You entered it quietly.⎯newbie.
The pharmaceutical department was buried in the upper floors, far from the boardrooms and executive corridors—far, supposedly, from him.
You were a newcomer, a recent hire, brilliant and meticulous, with a mind that remembered molecular structures the way poets remembered verses.
You spoke little, observed much, and learned faster than anyone expected.
What no one told you was that the company—this vast corporate beast—belonged to his older brother⎯Aerys.
And what no one warned him about was you.
Maekar Targaryen did not notice people easily⎯too much in his head, wife, his six children, four sons and two daughters, work meetings⎯too much.
Not anymore.
As CEO of the parent conglomerate—installed here temporarily after a regulatory crisis—he moved through the building like a storm restrained by walls.
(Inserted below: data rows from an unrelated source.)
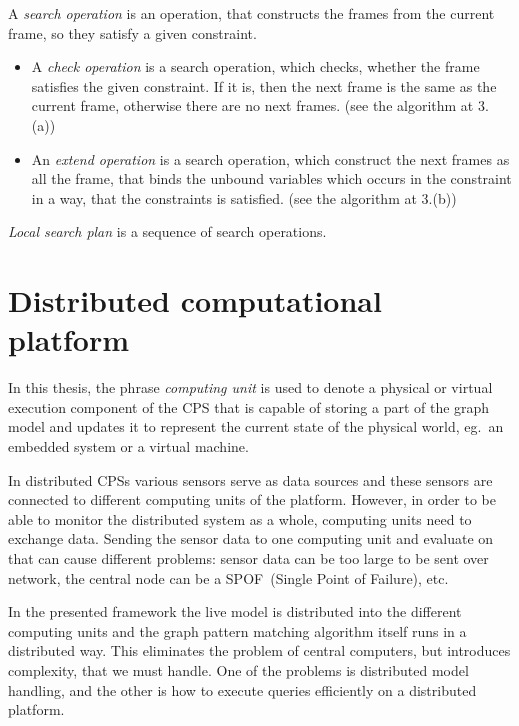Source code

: A \emph{search operation} is an operation, that constructs the frames from the current frame, so they satisfy a given constraint.
\begin{itemize}
	\item 
	A \emph{check operation} is a search operation, which checks, whether the frame satisfies the given constraint. If it is, then the next frame is the same as the current frame, otherwise there are no next frames. (see the algorithm at 3.(a))
	\item
	An \emph{extend operation} is a search operation, which construct the next frames as all the frame, that binds the unbound variables which occurs in the constraint in a way, that the constraints is satisfied. (see the algorithm at 3.(b))

\end{itemize}


\emph{Local search plan} is a sequence of search operations.

\section{Distributed computational platform}


In this thesis, the phrase \emph{computing unit} is used to denote a physical or virtual execution component of the CPS that is capable of storing a part of the graph model and updates it to represent the current state of the physical world, eg.\ an embedded system or a virtual machine.

In distributed CPSs various sensors serve as data sources and these sensors are connected to different computing units of the platform. However, in order to be able to monitor the distributed system as a whole, computing units need to exchange data.
Sending the sensor data to one computing unit and evaluate on that can cause different problems: 
sensor data can be too large to be sent over network, the central node can be a SPOF~(Single Point of Failure), etc. 

In the presented framework the live model is distributed into the different computing units and the graph pattern matching algorithm itself runs in a distributed way. 
This eliminates the problem of central computers, but introduces complexity, that we must handle.
One of the problems is distributed model handling, and the other is how to execute queries efficiently on a distributed platform.




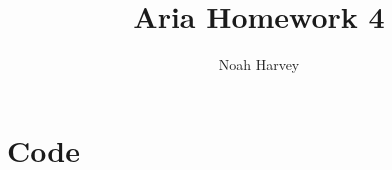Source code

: \documentclass{report}
\begin{document}
\title{Aria Homework 4}
\author{Noah Harvey}
\maketitle
\chapter*{Code}



\end{document}
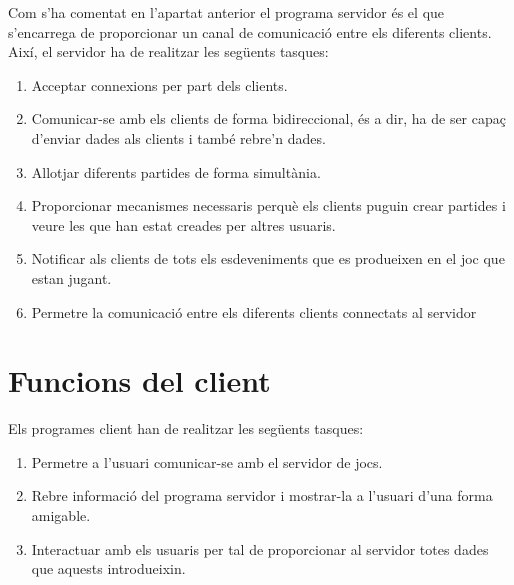 Com s'ha comentat en l'apartat anterior el programa servidor és el que s'encarrega de proporcionar un canal de comunicació entre els diferents clients. Així, el servidor ha de realitzar les següents tasques:

\begin{enumerate}
	\item{Acceptar connexions per part dels clients.}
	\item{Comunicar-se amb els clients de forma bidireccional, és a dir, ha de ser capaç d'enviar dades als clients  i també rebre'n dades.}
	\item{Allotjar diferents partides de forma simultània.}
	\item{Proporcionar mecanismes necessaris perquè els clients puguin crear partides i veure les que han estat creades per altres usuaris.}
	\item{Notificar als clients de tots els esdeveniments que es produeixen en el joc que estan jugant.}
	\item{Permetre la comunicació entre els diferents clients connectats al servidor}	
\end{enumerate}

\section{Funcions del client}

Els programes client han de realitzar les següents tasques: 

\begin{enumerate}
	\item{Permetre a l'usuari comunicar-se amb el servidor de jocs.}
	\item{Rebre informació del programa servidor i mostrar-la a l'usuari d'una forma amigable.}
	\item{Interactuar amb els usuaris per tal de proporcionar al servidor totes dades que aquests introdueixin.}	
\end{enumerate}



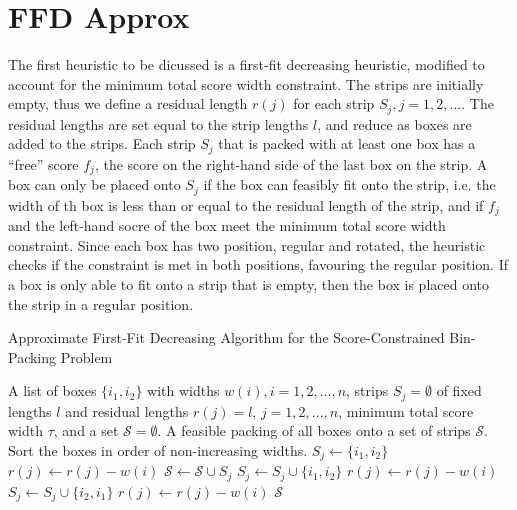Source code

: \documentclass[oribibl]{llncs}
\begin{document}
\section{FFD Approx}
\label{sec:ffdapprox}

The first heuristic to be dicussed is a first-fit decreasing heuristic, modified to account for the minimum total score width constraint. The strips are initially empty, thus we define a residual length $r(j)$ for each strip $S_j, j = 1, 2, ...$. The residual lengths are set equal to the strip lengths $l$, and reduce as boxes are added to the strips. Each strip $S_j$ that is packed with at least one box has a ``free'' score $f_j$, the score on the right-hand side of the last box on the strip. A box can only be placed onto $S_j$ if the box can feasibly fit onto the strip, i.e. the width of th box is less than or equal to the residual length of the strip, and if $f_j$ and the left-hand socre of the box meet the minimum total score width constraint. Since each box has two position, regular and rotated, the heuristic checks if the constraint is met in both positions, favouring the regular position. If a box is only able to fit onto a strip that is empty, then the box is placed onto the strip in a regular position.








\begin{algorithm}[H]
	\caption{\textcolor{OliveGreen}{Approximate First-Fit Decreasing Algorithm for the Score-Constrained Bin-Packing Problem}}
	\label{alg:ffdapprox}
	\begin{algorithmic}[1]
	\Require A list of boxes $\{i_1, i_2\}$ with widths $w(i), i = 1, 2, ..., n$, strips $S_j = \emptyset$ of fixed lengths $l$ and residual lengths $r(j) = l$, $j = 1, 2, ...,n$, minimum total score width $\tau$, and a set $\mathcal{S} = \emptyset$.
	\Ensure A feasible packing of all boxes onto a set of strips $\mathcal{S}$.
	\State Sort the boxes in order of non-increasing widths.
				\State $S_j \gets \{i_1, i_2\}$
				\State $r(j) \gets r(j) - w(i)$
				\State $\mathcal{S} \gets \mathcal{S} \cup S_j$
				\Break
					\State $S_j \gets S_j \cup \{i_1, i_2\}$
					\State $r(j) \gets r(j) - w(i)$
					\Break
					\State $S_j \gets S_j \cup \{i_2, i_1\}$
					\State $r(j) \gets r(j) - w(i)$
					\Break
				\EndIf
			\EndIf
		\EndFor
	\EndFor
	\Return $\mathcal{S}$
	\end{algorithmic}	
\end{algorithm}
\end{document}
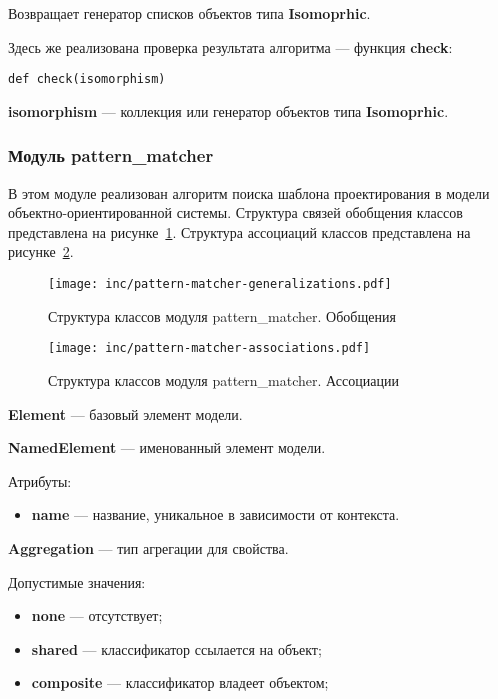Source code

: Возвращает генератор списков объектов типа \textbf{Isomoprhic}.

Здесь же реализована проверка результата алгоритма --- функция \textbf{check}:

\begin{verbatim}
def check(isomorphism)
\end{verbatim}

\textbf{isomorphism} --- коллекция или генератор объектов типа \textbf{Isomoprhic}.

\subsubsection{Модуль pattern\_matcher}

В этом модуле реализован алгоритм поиска шаблона проектирования в модели
объектно-ориентированной системы.
Структура связей обобщения классов представлена на рисунке~\ref{fig:pattern-matcher-generalizations}.
Структура ассоциаций классов представлена на рисунке~\ref{fig:pattern-matcher-associations}.

\begin{figure}[!ht]
\centering
\texttt{[image: inc/pattern-matcher-generalizations.pdf]}
\caption{Структура классов модуля pattern\_matcher. Обобщения}
\label{fig:pattern-matcher-generalizations}
\end{figure}

\begin{figure}[!ht]
\centering
\texttt{[image: inc/pattern-matcher-associations.pdf]}
\caption{Структура классов модуля pattern\_matcher. Ассоциации}
\label{fig:pattern-matcher-associations}
\end{figure}

\textbf{Element} --- базовый элемент модели.

\textbf{NamedElement} --- именованный элемент модели.

Атрибуты:
\begin{itemize}
\item \textbf{name} --- название, уникальное в зависимости от контекста.
\end{itemize}

\textbf{Aggregation} --- тип агрегации для свойства.

Допустимые значения:
\begin{itemize}
\item \textbf{none} --- отсутствует;
\item \textbf{shared} --- классификатор ссылается на объект;
\item \textbf{composite} --- классификатор владеет объектом;
\end{itemize}

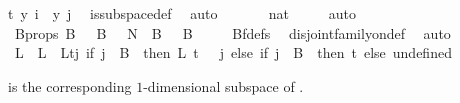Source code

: \begin{isabellebody}
t{\isacharparenright}{\kern0pt}{\isacharparenright}{\kern0pt}\ y{\isacharparenright}{\kern0pt}\ i\ {\isacharequal}{\kern0pt}\ y\ j{\isacharparenright}{\kern0pt}{\isacharparenright}{\kern0pt}{\isachardoublequoteclose}\ \isamarkupfalse%
\ is{\isacharunderscore}{\kern0pt}subspace{\isacharunderscore}{\kern0pt}def\ \isamarkupfalse%
\ auto\ \isanewline
\isanewline
\ \ \ \ \isamarkupfalse%
\ {\isachardoublequoteopen}{\isacharbraceleft}{\kern0pt}{\isachardot}{\kern0pt}{\isachardot}{\kern0pt}{}{\isacharcolon}{\kern0pt}{\isacharcolon}{\kern0pt}nat{\isacharbraceright}{\kern0pt}\ {\isacharequal}{\kern0pt}\ {\isacharbraceleft}{\kern0pt}{}{\isacharcomma}{\kern0pt}\ {}{\isacharbraceright}{\kern0pt}{\isachardoublequoteclose}\ \isamarkupfalse%
\ auto\isanewline
\ \ \ \ \isamarkupfalse%
\ \isamarkupfalse%
\ B{\isacharunderscore}{\kern0pt}props{\isacharcolon}{\kern0pt}\ {\isachardoublequoteopen}B\ {}\ {\isasymunion}\ B\ {}\ {\isacharequal}{\kern0pt}\ {\isacharbraceleft}{\kern0pt}{\isachardot}{\kern0pt}{\isachardot}{\kern0pt}{\isacharless}{\kern0pt}N{\isacharprime}{\kern0pt}{\isacharbraceright}{\kern0pt}\ {\isasymand}\ {\isacharparenleft}{\kern0pt}B\ {}\ {\isasyminter}\ B\ {}\ {\isacharequal}{\kern0pt}\ {\isacharbraceleft}{\kern0pt}{\isacharbraceright}{\kern0pt}{\isacharparenright}{\kern0pt}{\isachardoublequoteclose}\ \isamarkupfalse%
\ Bf{\isacharunderscore}{\kern0pt}defs\ \isamarkupfalse%
\ disjoint{\isacharunderscore}{\kern0pt}family{\isacharunderscore}{\kern0pt}on{\isacharunderscore}{\kern0pt}def\ \isamarkupfalse%
\ auto\isanewline
\ \ \ \ \isamarkupfalse%
\ L{\isacharprime}{\kern0pt}\ \ {\isachardoublequoteopen}L{\isacharprime}{\kern0pt}\ {\isasymequiv}\ L{\isacharparenleft}{\kern0pt}t{\isacharcolon}{\kern0pt}{\isacharequal}{\kern0pt}{\isacharparenleft}{\kern0pt}{\isasymlambda}j{\isachardot}{\kern0pt}\ if\ j\ {\isasymin}\ B\ {}\ then\ L\ {\isacharparenleft}{\kern0pt}t\ {\isacharminus}{\kern0pt}\ {}{\isacharparenright}{\kern0pt}\ j\ else\ {\isacharparenleft}{\kern0pt}if\ j\ {\isasymin}\ B\ {}\ then\ t\ else\ undefined{\isacharparenright}{\kern0pt}{\isacharparenright}{\kern0pt}{\isacharparenright}{\kern0pt}{\isachardoublequoteclose}%
\begin{isamarkuptext}%
 is the corresponding $1$-dimensional subspace of .%

\end{isamarkuptext}
\end{isabellebody}

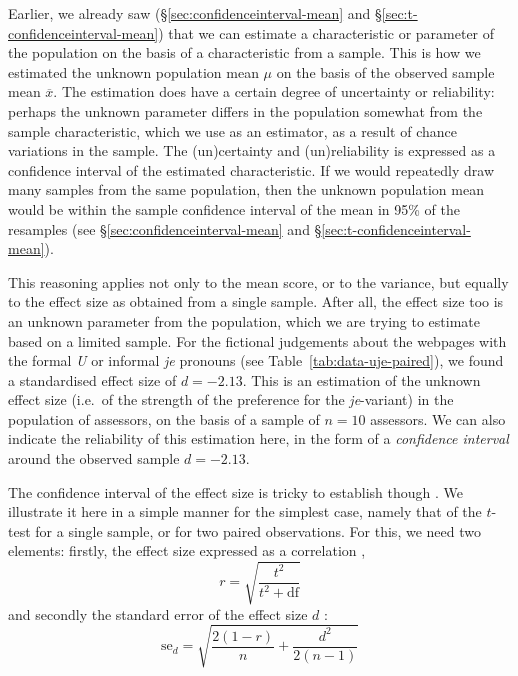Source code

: \documentclass[
]{book}
\begin{document}
Earlier, we already saw
(§\ref{sec:confidenceinterval-mean} and
§\ref{sec:t-confidenceinterval-mean})
that we can estimate a characteristic
or parameter of the population on the basis of a characteristic
from a sample. This is how we estimated the unknown population mean \(\mu\)
on the basis of the observed sample mean
\(\overline{x}\). The estimation does have a certain degree of
uncertainty or reliability: perhaps the unknown parameter differs
in the population somewhat from the sample characteristic,
which we use as an estimator, as a result of chance variations in the
sample. The (un)certainty and (un)reliability is expressed as
a confidence interval of the estimated characteristic.
If we would repeatedly draw many samples from the same population, then the unknown population mean would be within the sample confidence interval of the mean in 95\% of the resamples
(see §\ref{sec:confidenceinterval-mean} and §\ref{sec:t-confidenceinterval-mean}).

This reasoning applies not only to the mean score, or to the
variance, but equally to the effect size as obtained from a single sample.
After all, the effect size too is
an unknown parameter from the population, which we are trying to estimate
based on a limited sample. For the fictional judgements
about the webpages with the formal \emph{U} or informal \emph{je} pronouns (see
Table~\ref{tab:data-uje-paired}), we found a standardised effect size
of \(d=-2.13\). This is an estimation of the unknown
effect size (i.e.~of the strength of the preference for the \emph{je}-variant)
in the population of assessors, on the basis of a sample of \(n=10\)
assessors. We can also indicate the reliability of this estimation
here, in the form of a \emph{confidence interval} around the
observed sample \(d=-2.13\).

The confidence interval of the effect size is tricky to establish though
\citep{Naka07, Chen15}. We illustrate it here in a simple manner for
the simplest case, namely that of the \(t\)-test for a single sample,
or for two paired observations. For this, we need two elements:
firstly, the effect size expressed as a correlation \citep[ p.359, formula 12.1]{Rose08}, \[r = \sqrt{ \frac{t^2}{t^2+\textrm{df}} }\] and secondly
the standard error of the effect size \(d\) \citep[ p.600,
formula 18]{Naka07}:\\
\begin{equation}
  \label{eq:d-paired-se}
    \textrm{se}_d = \sqrt{ \frac{2(1-r)}{n} + \frac{d^2}{2(n-1)} }
\end{equation}
\end{document}
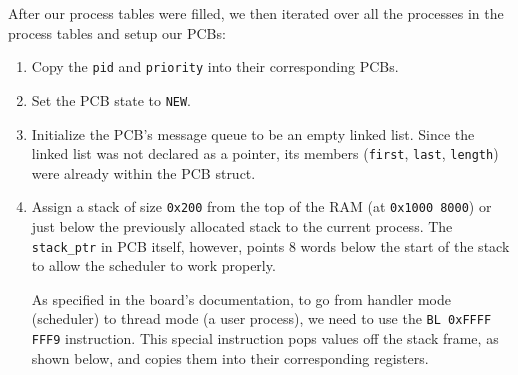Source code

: \documentclass[se]{uw-wkrpt}
\newcommand{\memsection}[4]{
	\bytefieldsetup{bitheight=#3\baselineskip} %
	\bitbox[]{10}{
		\texttt{#1} %
		\\ \vspace{#3\baselineskip} \vspace{-2\baselineskip} \vspace{-#3pt} %
		\texttt{#2} %
	}
	\bitbox{16}{#4} %
}
\begin{document}
After our process tables were filled, we then iterated over all the processes in the process tables and setup our PCBs:
\begin{enumerate}
	\item
	Copy the \texttt{pid} and \texttt{priority} into their corresponding PCBs.

	\item
	Set the PCB state to \texttt{NEW}.

	\item
	Initialize the PCB's message queue to be an empty linked list. Since the linked list was not declared as a pointer, its members (\texttt{first}, \texttt{last}, \texttt{length}) were already within the PCB struct.
	
	\item
	Assign a stack of size \texttt{0x200} from the top of the RAM (at \texttt{0x1000 8000}) or just below the previously allocated stack to the current process. The \texttt{stack\_ptr} in PCB itself, however, points 8 words below the start of the stack to allow the scheduler to work properly.
	
	 As specified in the board's documentation, to go from handler mode (scheduler) to thread mode (a user process), we need to use the \texttt{BL 0xFFFF FFF9} instruction. This special instruction pops values off the stack frame, as shown below, and copies them into their corresponding registers.
	
	

\end{enumerate}
\end{document}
Meetings bent around him.
Executives grew careful when he went quiet. He spoke rarely, but when he did, decisions ended. He was iron in a tailored suit.
Silver-blond hair cut short, jaw carved by years of command, eyes dark with a patience that unnerved men who thought themselves powerful.
Then, one morning, during a compliance walkthrough⎯He saw you.
You stood by a glass partition, explaining a formulation flaw to a senior researcher twice your age. Your voice was calm, precise, unshaken. You didn’t soften your words to protect egos. You didn’t raise them either.
You simply spoke truth.
Maekar slowed.⎯Not stopped—he did not stop for curiosities.⎯But something in him shifted, like a blade adjusting its angle.
He watched you from across the corridor. The way your hands moved—confident, exact.⎯The way your brow furrowed when something didn’t align.
The way you listened before speaking, as though silence itself were a tool you had mastered.⎯You felt it.
That weight. That attention.
When you looked up, your gaze collided with his.It was not gentle⎯It was not kind.⎯It was measuring.
You looked away quickly after it, not shy, not nervous, but refocus on what's in the hand.
That, more than anything, unsettled him.
He asked about you later.
Not directly—Maekar never asked directly. A name here. A file there. Quiet inquiries wrapped in indifference. He was doing this to his whole company employees for years⎯especially the new.
He wanted to make sure you're good enough⎯a terrible liar.
You⎯{{user}}. New hire. Exceptional. No internal politics. No patron.You were clean. Untouched by ambition’s rot.⎯Dangerous.
Your second meeting was not an accident. You were called to present findings—late evening, executive floor, lights dimmed by the city outside. You entered the boardroom alone, tablet in hand, pulse steady despite the unfamiliar space.
He was already there.⎯Jacket off. Sleeves rolled. One hand braced on the table. He did not offer a smile.
“Begin,” he said.
You did.⎯You spoke of compounds, of risks, of ethics most corporations buried under profit. You did not flatter. You did not fear him.
You corrected a projection—his projection—without apology.
Silence followed. Long. Heavy. Then he stepped closer. Too close.
“You don’t adjust your conclusions to suit authority,” he observed.
“No,” you replied. “Authority should adjust to reality.”
For the first time, something like interest—dark, restrained, dangerous—moved through his eyes.
“Careful,” he murmured. “That kind of honesty costs people their careers.” You met his gaze, unflinching.
“Then they weren’t meant to keep them.” Something in Maekar broke open—not loudly, not visibly, but irrevocably.
After that, he noticed everything. How he scheduled meetings near your department.
How your name lingered in his thoughts longer than it should.How your absence irritated him more than dissent ever had.
You noticed too, but⎯a married man, and a Targaryen, no less, father⎯wrong. Fate plays.